- _Work to be completed_
Filter the material below down to the lines with the word "Jimmy" and give those lines.

○ ○ ○

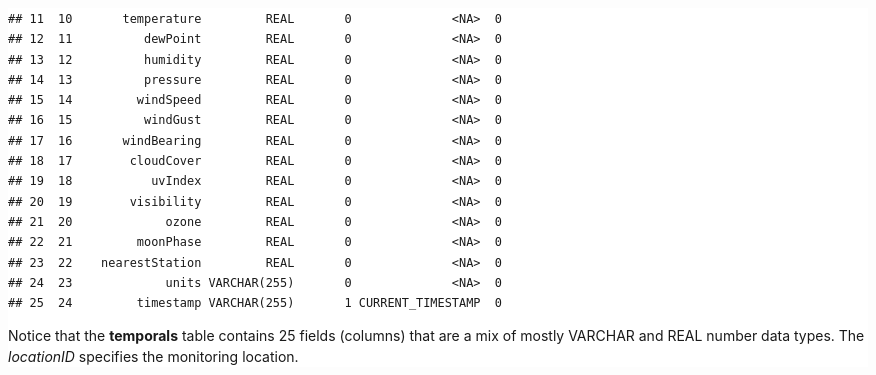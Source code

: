     ## 11  10       temperature         REAL       0              <NA>  0        
    ## 12  11          dewPoint         REAL       0              <NA>  0        
    ## 13  12          humidity         REAL       0              <NA>  0        
    ## 14  13          pressure         REAL       0              <NA>  0        
    ## 15  14         windSpeed         REAL       0              <NA>  0        
    ## 16  15          windGust         REAL       0              <NA>  0        
    ## 17  16       windBearing         REAL       0              <NA>  0        
    ## 18  17        cloudCover         REAL       0              <NA>  0        
    ## 19  18           uvIndex         REAL       0              <NA>  0        
    ## 20  19        visibility         REAL       0              <NA>  0        
    ## 21  20             ozone         REAL       0              <NA>  0        
    ## 22  21         moonPhase         REAL       0              <NA>  0        
    ## 23  22    nearestStation         REAL       0              <NA>  0        
    ## 24  23             units VARCHAR(255)       0              <NA>  0        
    ## 25  24         timestamp VARCHAR(255)       1 CURRENT_TIMESTAMP  0

Notice that the **temporals** table contains 25 fields (columns) that
are a mix of mostly VARCHAR and REAL number data types. The *locationID*
specifies the monitoring location.
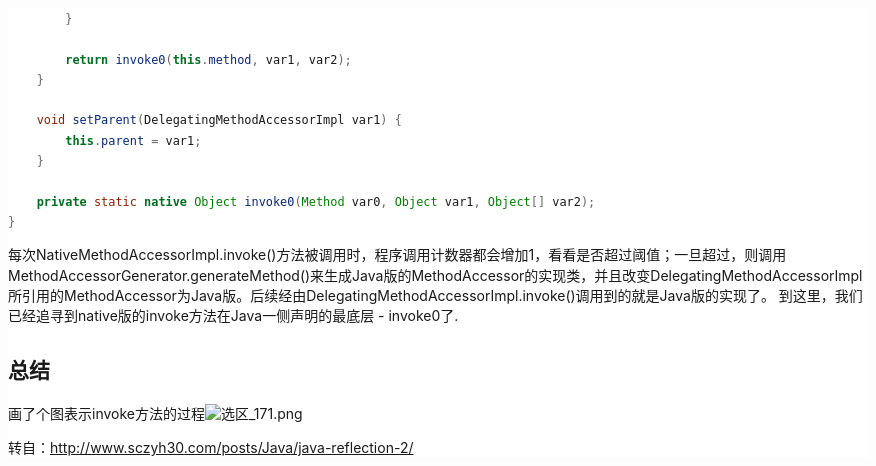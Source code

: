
 ```java
        }

        return invoke0(this.method, var1, var2);
    }

    void setParent(DelegatingMethodAccessorImpl var1) {
        this.parent = var1;
    }

    private static native Object invoke0(Method var0, Object var1, Object[] var2);
}
```

每次NativeMethodAccessorImpl.invoke()方法被调用时，程序调用计数器都会增加1，看看是否超过阈值；一旦超过，则调用MethodAccessorGenerator.generateMethod()来生成Java版的MethodAccessor的实现类，并且改变DelegatingMethodAccessorImpl所引用的MethodAccessor为Java版。后续经由DelegatingMethodAccessorImpl.invoke()调用到的就是Java版的实现了。 到这里，我们已经追寻到native版的invoke方法在Java一侧声明的最底层 - invoke0了.

## 总结

画了个图表示invoke方法的过程![选区_171.png](https://i.loli.net/2018/07/18/5b4ea2be696f4.png)

转自：http://www.sczyh30.com/posts/Java/java-reflection-2/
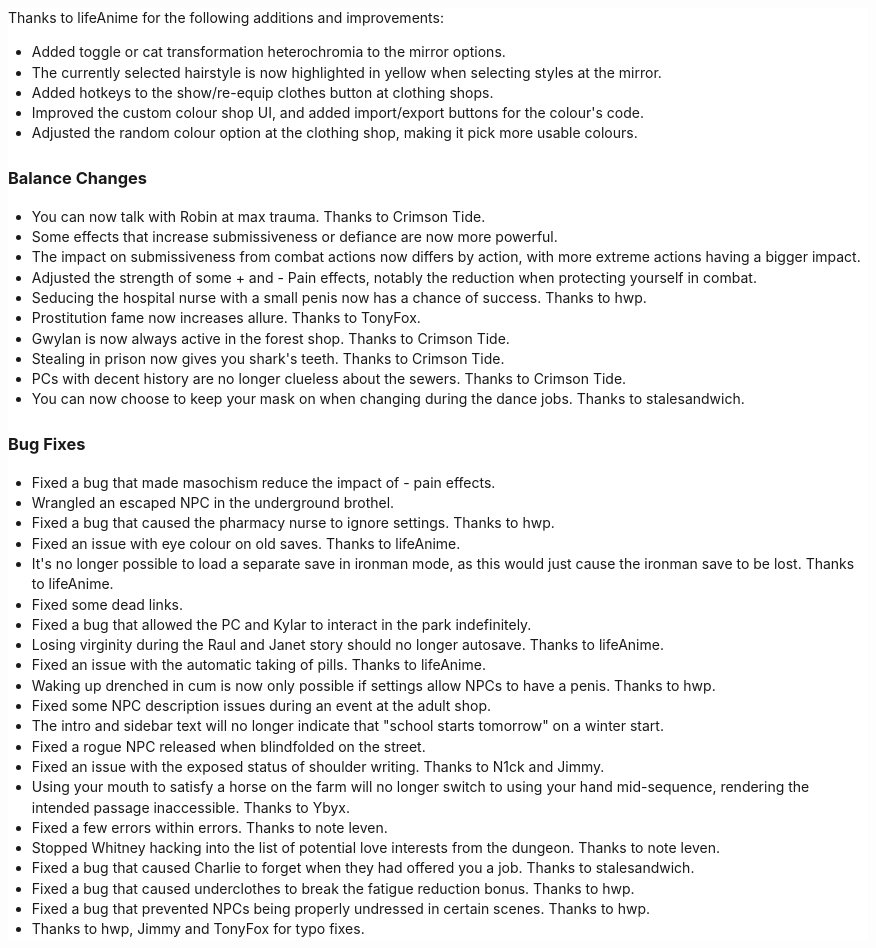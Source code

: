 Thanks to lifeAnime for the following additions and improvements:

-   Added toggle or cat transformation heterochromia to the mirror options.
-   The currently selected hairstyle is now highlighted in yellow when selecting styles at the mirror.
-   Added hotkeys to the show/re-equip clothes button at clothing shops.
-   Improved the custom colour shop UI, and added import/export buttons for the colour's code.
-   Adjusted the random colour option at the clothing shop, making it pick more usable colours.

### Balance Changes

-   You can now talk with Robin at max trauma. Thanks to Crimson Tide.
-   Some effects that increase submissiveness or defiance are now more powerful.
-   The impact on submissiveness from combat actions now differs by action, with more extreme actions having a bigger impact.
-   Adjusted the strength of some + and - Pain effects, notably the reduction when protecting yourself in combat.
-   Seducing the hospital nurse with a small penis now has a chance of success. Thanks to hwp.
-   Prostitution fame now increases allure. Thanks to TonyFox.
-   Gwylan is now always active in the forest shop. Thanks to Crimson Tide.
-   Stealing in prison now gives you shark's teeth. Thanks to Crimson Tide.
-   PCs with decent history are no longer clueless about the sewers. Thanks to Crimson Tide.
-   You can now choose to keep your mask on when changing during the dance jobs. Thanks to stalesandwich.

### Bug Fixes

-   Fixed a bug that made masochism reduce the impact of - pain effects.
-   Wrangled an escaped NPC in the underground brothel.
-   Fixed a bug that caused the pharmacy nurse to ignore settings. Thanks to hwp.
-   Fixed an issue with eye colour on old saves. Thanks to lifeAnime.
-   It's no longer possible to load a separate save in ironman mode, as this would just cause the ironman save to be lost. Thanks to lifeAnime.
-   Fixed some dead links.
-   Fixed a bug that allowed the PC and Kylar to interact in the park indefinitely.
-   Losing virginity during the Raul and Janet story should no longer autosave. Thanks to lifeAnime.
-   Fixed an issue with the automatic taking of pills. Thanks to lifeAnime.
-   Waking up drenched in cum is now only possible if settings allow NPCs to have a penis. Thanks to hwp.
-   Fixed some NPC description issues during an event at the adult shop.
-   The intro and sidebar text will no longer indicate that "school starts tomorrow" on a winter start.
-   Fixed a rogue NPC released when blindfolded on the street.
-   Fixed an issue with the exposed status of shoulder writing. Thanks to N1ck and Jimmy.
-   Using your mouth to satisfy a horse on the farm will no longer switch to using your hand mid-sequence, rendering the intended passage inaccessible. Thanks to Ybyx.
-   Fixed a few errors within errors. Thanks to note leven.
-   Stopped Whitney hacking into the list of potential love interests from the dungeon. Thanks to note leven.
-   Fixed a bug that caused Charlie to forget when they had offered you a job. Thanks to stalesandwich.
-   Fixed a bug that caused underclothes to break the fatigue reduction bonus. Thanks to hwp.
-   Fixed a bug that prevented NPCs being properly undressed in certain scenes. Thanks to hwp.
-   Thanks to hwp, Jimmy and TonyFox for typo fixes.
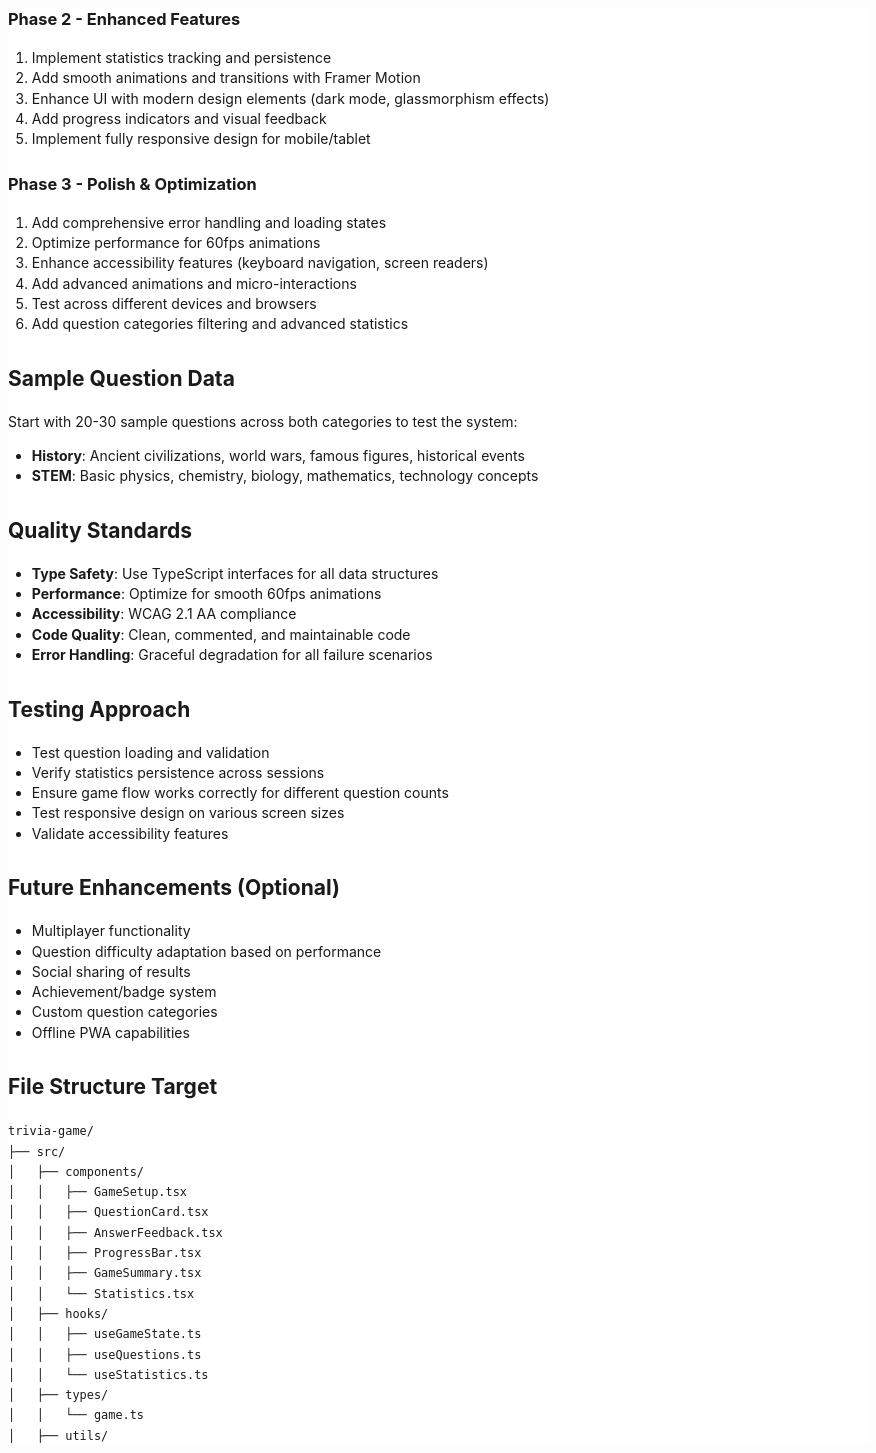 ### Phase 2 - Enhanced Features  
1. Implement statistics tracking and persistence
2. Add smooth animations and transitions with Framer Motion
3. Enhance UI with modern design elements (dark mode, glassmorphism effects)
4. Add progress indicators and visual feedback
5. Implement fully responsive design for mobile/tablet

### Phase 3 - Polish & Optimization
1. Add comprehensive error handling and loading states
2. Optimize performance for 60fps animations
3. Enhance accessibility features (keyboard navigation, screen readers)
4. Add advanced animations and micro-interactions
5. Test across different devices and browsers
6. Add question categories filtering and advanced statistics

## Sample Question Data
Start with 20-30 sample questions across both categories to test the system:
- **History**: Ancient civilizations, world wars, famous figures, historical events
- **STEM**: Basic physics, chemistry, biology, mathematics, technology concepts

## Quality Standards
- **Type Safety**: Use TypeScript interfaces for all data structures
- **Performance**: Optimize for smooth 60fps animations
- **Accessibility**: WCAG 2.1 AA compliance
- **Code Quality**: Clean, commented, and maintainable code
- **Error Handling**: Graceful degradation for all failure scenarios

## Testing Approach
- Test question loading and validation
- Verify statistics persistence across sessions
- Ensure game flow works correctly for different question counts
- Test responsive design on various screen sizes
- Validate accessibility features

## Future Enhancements (Optional)
- Multiplayer functionality
- Question difficulty adaptation based on performance
- Social sharing of results
- Achievement/badge system
- Custom question categories
- Offline PWA capabilities

## File Structure Target
```
trivia-game/
├── src/
│   ├── components/
│   │   ├── GameSetup.tsx
│   │   ├── QuestionCard.tsx
│   │   ├── AnswerFeedback.tsx
│   │   ├── ProgressBar.tsx
│   │   ├── GameSummary.tsx
│   │   └── Statistics.tsx
│   ├── hooks/
│   │   ├── useGameState.ts
│   │   ├── useQuestions.ts
│   │   └── useStatistics.ts
│   ├── types/
│   │   └── game.ts
│   ├── utils/
```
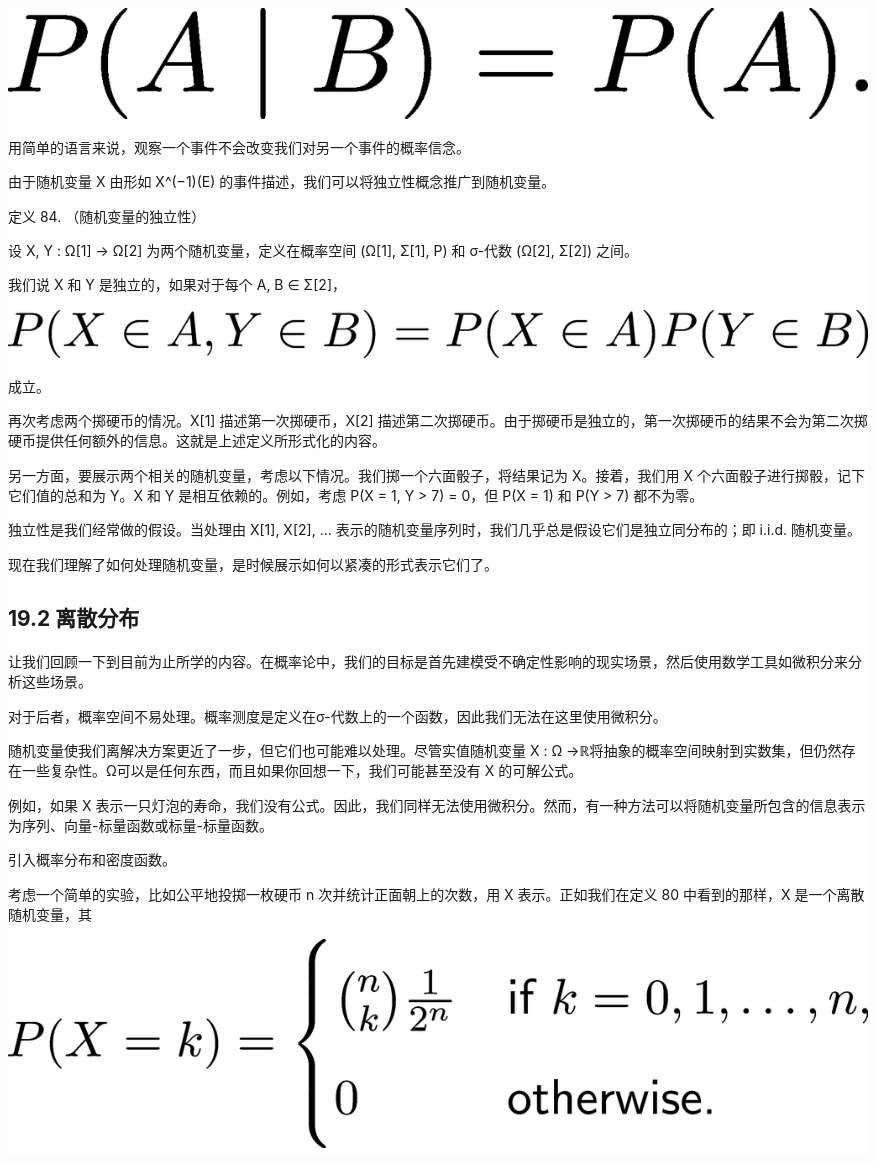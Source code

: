 ![P (A | B) = P (A ). ](img/file1771.png)

用简单的语言来说，观察一个事件不会改变我们对另一个事件的概率信念。

由于随机变量 X 由形如 X^(−1)(E) 的事件描述，我们可以将独立性概念推广到随机变量。

定义 84. （随机变量的独立性）

设 X, Y : Ω[1] → Ω[2] 为两个随机变量，定义在概率空间 (Ω[1], Σ[1], P) 和 σ-代数 (Ω[2], Σ[2]) 之间。

我们说 X 和 Y 是独立的，如果对于每个 A, B ∈ Σ[2]，

![P (X ∈ A, Y ∈ B ) = P (X ∈ A )P(Y ∈ B ) ](img/file1772.png)

成立。

再次考虑两个掷硬币的情况。X[1] 描述第一次掷硬币，X[2] 描述第二次掷硬币。由于掷硬币是独立的，第一次掷硬币的结果不会为第二次掷硬币提供任何额外的信息。这就是上述定义所形式化的内容。

另一方面，要展示两个相关的随机变量，考虑以下情况。我们掷一个六面骰子，将结果记为 X。接着，我们用 X 个六面骰子进行掷骰，记下它们值的总和为 Y。X 和 Y 是相互依赖的。例如，考虑 P(X = 1, Y > 7) = 0，但 P(X = 1) 和 P(Y > 7) 都不为零。

独立性是我们经常做的假设。当处理由 X[1], X[2], … 表示的随机变量序列时，我们几乎总是假设它们是独立同分布的；即 i.i.d. 随机变量。

现在我们理解了如何处理随机变量，是时候展示如何以紧凑的形式表示它们了。

## 19.2 离散分布

让我们回顾一下到目前为止所学的内容。在概率论中，我们的目标是首先建模受不确定性影响的现实场景，然后使用数学工具如微积分来分析这些场景。

对于后者，概率空间不易处理。概率测度是定义在σ-代数上的一个函数，因此我们无法在这里使用微积分。

随机变量使我们离解决方案更近了一步，但它们也可能难以处理。尽管实值随机变量 X : Ω →ℝ将抽象的概率空间映射到实数集，但仍然存在一些复杂性。Ω可以是任何东西，而且如果你回想一下，我们可能甚至没有 X 的可解公式。

例如，如果 X 表示一只灯泡的寿命，我们没有公式。因此，我们同样无法使用微积分。然而，有一种方法可以将随机变量所包含的信息表示为序列、向量-标量函数或标量-标量函数。

引入概率分布和密度函数。

考虑一个简单的实验，比如公平地投掷一枚硬币 n 次并统计正面朝上的次数，用 X 表示。正如我们在定义 80 中看到的那样，X 是一个离散随机变量，其

![ (| ( ) { nk 12n 如果 k = 0,1,...,n, P (X = k) = | ( 0 其他情况. ](img/file1773.png)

○ ○ ○

- _Result of this exercise_
-   Fixed an issue with the exposed status of shoulder writing. Thanks to N1ck and Jimmy.
-   Thanks to hwp, Jimmy and TonyFox for typo fixes.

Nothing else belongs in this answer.